Pictures paired with source code
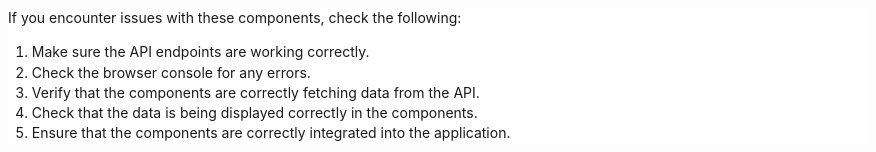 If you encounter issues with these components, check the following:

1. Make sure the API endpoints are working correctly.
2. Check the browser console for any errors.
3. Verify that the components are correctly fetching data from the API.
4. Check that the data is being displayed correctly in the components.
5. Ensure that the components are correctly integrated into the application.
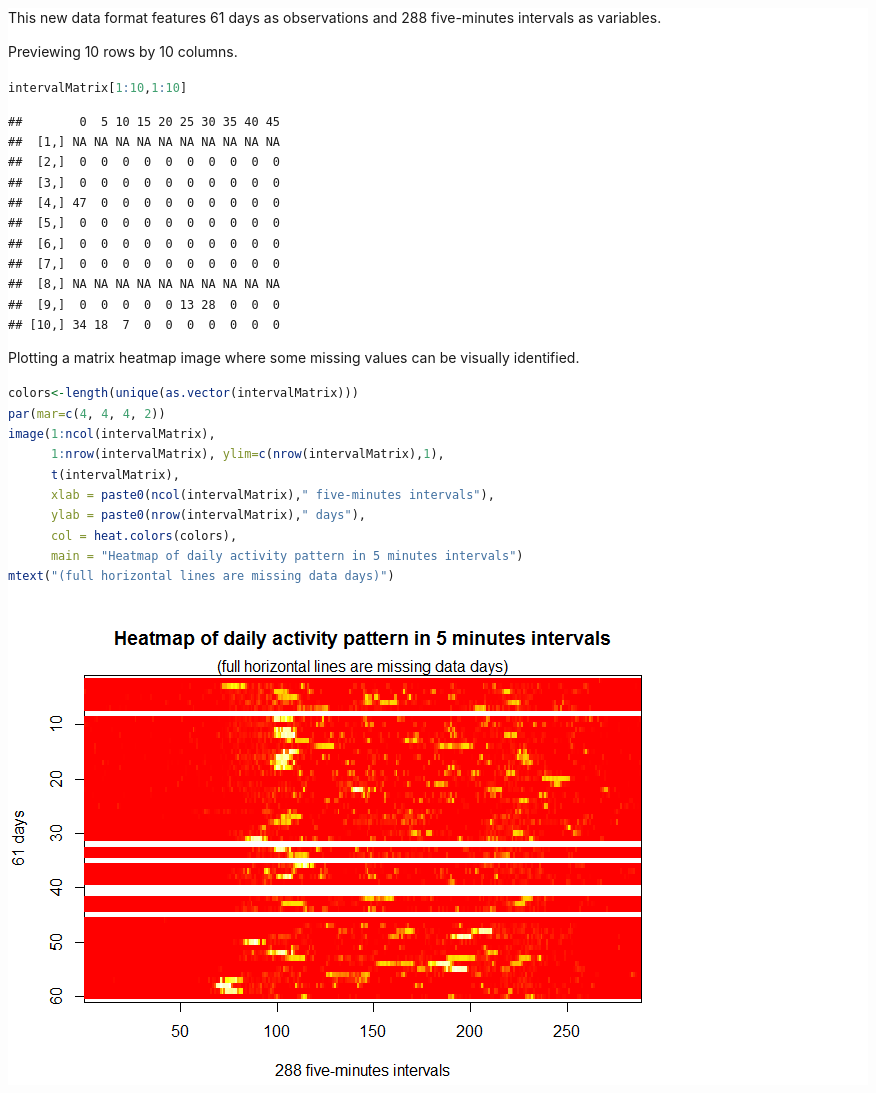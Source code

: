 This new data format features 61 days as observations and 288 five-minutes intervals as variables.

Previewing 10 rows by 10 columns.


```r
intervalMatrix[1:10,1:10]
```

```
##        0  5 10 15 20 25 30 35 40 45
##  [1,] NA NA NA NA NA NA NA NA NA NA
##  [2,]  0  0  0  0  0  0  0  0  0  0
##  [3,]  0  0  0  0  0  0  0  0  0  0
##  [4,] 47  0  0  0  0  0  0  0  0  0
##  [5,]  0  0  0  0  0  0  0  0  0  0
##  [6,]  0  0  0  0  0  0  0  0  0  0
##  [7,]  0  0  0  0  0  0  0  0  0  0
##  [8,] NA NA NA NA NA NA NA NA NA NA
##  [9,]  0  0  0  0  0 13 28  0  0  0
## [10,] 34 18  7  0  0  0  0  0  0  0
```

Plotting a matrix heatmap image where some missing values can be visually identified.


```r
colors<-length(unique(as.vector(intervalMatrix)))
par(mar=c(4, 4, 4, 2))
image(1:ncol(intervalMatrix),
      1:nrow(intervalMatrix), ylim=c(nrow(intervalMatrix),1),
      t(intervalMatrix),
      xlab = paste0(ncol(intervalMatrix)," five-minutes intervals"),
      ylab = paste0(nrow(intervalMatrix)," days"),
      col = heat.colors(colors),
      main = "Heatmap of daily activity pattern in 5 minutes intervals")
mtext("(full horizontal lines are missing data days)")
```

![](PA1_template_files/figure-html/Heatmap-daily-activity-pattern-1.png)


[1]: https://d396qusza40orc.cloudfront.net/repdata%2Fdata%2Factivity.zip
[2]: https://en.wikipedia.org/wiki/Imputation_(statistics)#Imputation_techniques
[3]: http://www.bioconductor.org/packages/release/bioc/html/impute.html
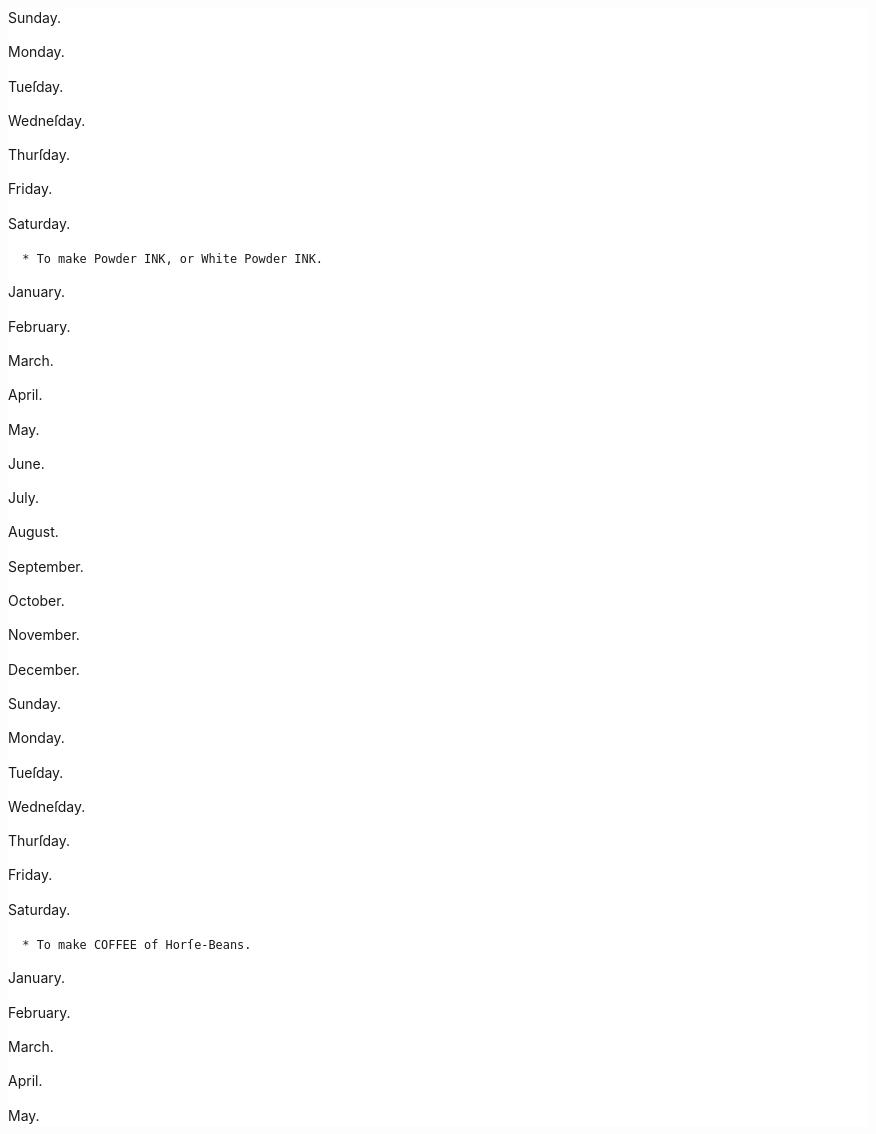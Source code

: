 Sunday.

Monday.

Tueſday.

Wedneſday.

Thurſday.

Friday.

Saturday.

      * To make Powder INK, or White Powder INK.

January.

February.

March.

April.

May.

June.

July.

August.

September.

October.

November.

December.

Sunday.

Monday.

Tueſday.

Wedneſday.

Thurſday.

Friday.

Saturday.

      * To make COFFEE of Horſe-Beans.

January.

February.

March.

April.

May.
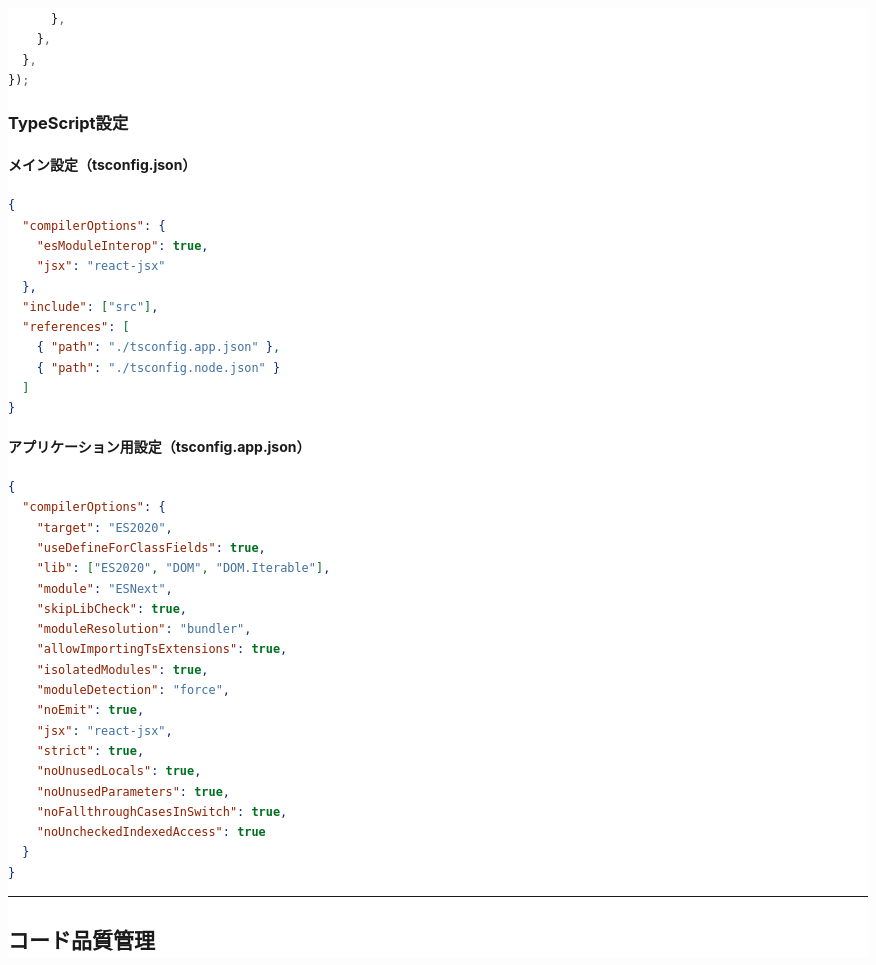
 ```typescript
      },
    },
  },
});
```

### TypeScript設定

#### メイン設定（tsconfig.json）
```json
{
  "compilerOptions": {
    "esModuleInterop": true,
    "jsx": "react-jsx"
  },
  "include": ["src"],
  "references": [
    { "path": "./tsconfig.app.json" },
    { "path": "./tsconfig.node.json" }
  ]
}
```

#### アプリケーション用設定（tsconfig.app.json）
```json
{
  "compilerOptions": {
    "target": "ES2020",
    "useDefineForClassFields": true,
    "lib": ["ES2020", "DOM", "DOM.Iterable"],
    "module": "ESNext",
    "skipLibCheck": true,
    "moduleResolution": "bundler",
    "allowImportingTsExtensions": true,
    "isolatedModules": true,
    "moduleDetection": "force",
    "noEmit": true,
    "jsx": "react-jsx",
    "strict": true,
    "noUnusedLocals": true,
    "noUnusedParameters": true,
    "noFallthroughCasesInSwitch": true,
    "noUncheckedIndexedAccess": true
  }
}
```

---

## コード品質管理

▶ [ASSIGNMENT] Without the pictures, give back the entries exactly.

▶ [RESPONSE TO THIS EXERCISE]
 If you encounter issues with these components, check the following:

1. Make sure the API endpoints are working correctly.
2. Check the browser console for any errors.
3. Verify that the components are correctly fetching data from the API.
4. Check that the data is being displayed correctly in the components.
5. Ensure that the components are correctly integrated into the application.
Source code

: This new data format features 61 days as observations and 288 five-minutes intervals as variables.

Previewing 10 rows by 10 columns.


```r
intervalMatrix[1:10,1:10]
```

```
##        0  5 10 15 20 25 30 35 40 45
##  [1,] NA NA NA NA NA NA NA NA NA NA
##  [2,]  0  0  0  0  0  0  0  0  0  0
##  [3,]  0  0  0  0  0  0  0  0  0  0
##  [4,] 47  0  0  0  0  0  0  0  0  0
##  [5,]  0  0  0  0  0  0  0  0  0  0
##  [6,]  0  0  0  0  0  0  0  0  0  0
##  [7,]  0  0  0  0  0  0  0  0  0  0
##  [8,] NA NA NA NA NA NA NA NA NA NA
##  [9,]  0  0  0  0  0 13 28  0  0  0
## [10,] 34 18  7  0  0  0  0  0  0  0
```

Plotting a matrix heatmap image where some missing values can be visually identified.


```r
colors<-length(unique(as.vector(intervalMatrix)))
par(mar=c(4, 4, 4, 2))
image(1:ncol(intervalMatrix),
      1:nrow(intervalMatrix), ylim=c(nrow(intervalMatrix),1),
      t(intervalMatrix),
      xlab = paste0(ncol(intervalMatrix)," five-minutes intervals"),
      ylab = paste0(nrow(intervalMatrix)," days"),
      col = heat.colors(colors),
      main = "Heatmap of daily activity pattern in 5 minutes intervals")
mtext("(full horizontal lines are missing data days)")
```

![](PA1_template_files/figure-html/Heatmap-daily-activity-pattern-1.png)


[1]: https://d396qusza40orc.cloudfront.net/repdata%2Fdata%2Factivity.zip
[2]: https://en.wikipedia.org/wiki/Imputation_(statistics)#Imputation_techniques
[3]: http://www.bioconductor.org/packages/release/bioc/html/impute.html
Source code

: Sunday.

Monday.

Tueſday.

Wedneſday.

Thurſday.

Friday.

Saturday.

      * To make Powder INK, or White Powder INK.

January.

February.

March.

April.

May.

June.

July.

August.

September.

October.

November.

December.

Sunday.

Monday.

Tueſday.

Wedneſday.

Thurſday.

Friday.

Saturday.

      * To make COFFEE of Horſe-Beans.

January.

February.

March.

April.

May.
 ```typescript
      },
    },
  },
});
```

### TypeScript設定

#### メイン設定（tsconfig.json）
```json
{
  "compilerOptions": {
    "esModuleInterop": true,
    "jsx": "react-jsx"
  },
  "include": ["src"],
  "references": [
    { "path": "./tsconfig.app.json" },
    { "path": "./tsconfig.node.json" }
  ]
}
```

#### アプリケーション用設定（tsconfig.app.json）
```json
{
  "compilerOptions": {
    "target": "ES2020",
    "useDefineForClassFields": true,
    "lib": ["ES2020", "DOM", "DOM.Iterable"],
    "module": "ESNext",
    "skipLibCheck": true,
    "moduleResolution": "bundler",
    "allowImportingTsExtensions": true,
    "isolatedModules": true,
    "moduleDetection": "force",
    "noEmit": true,
    "jsx": "react-jsx",
    "strict": true,
    "noUnusedLocals": true,
    "noUnusedParameters": true,
    "noFallthroughCasesInSwitch": true,
    "noUncheckedIndexedAccess": true
  }
}
```

---

## コード品質管理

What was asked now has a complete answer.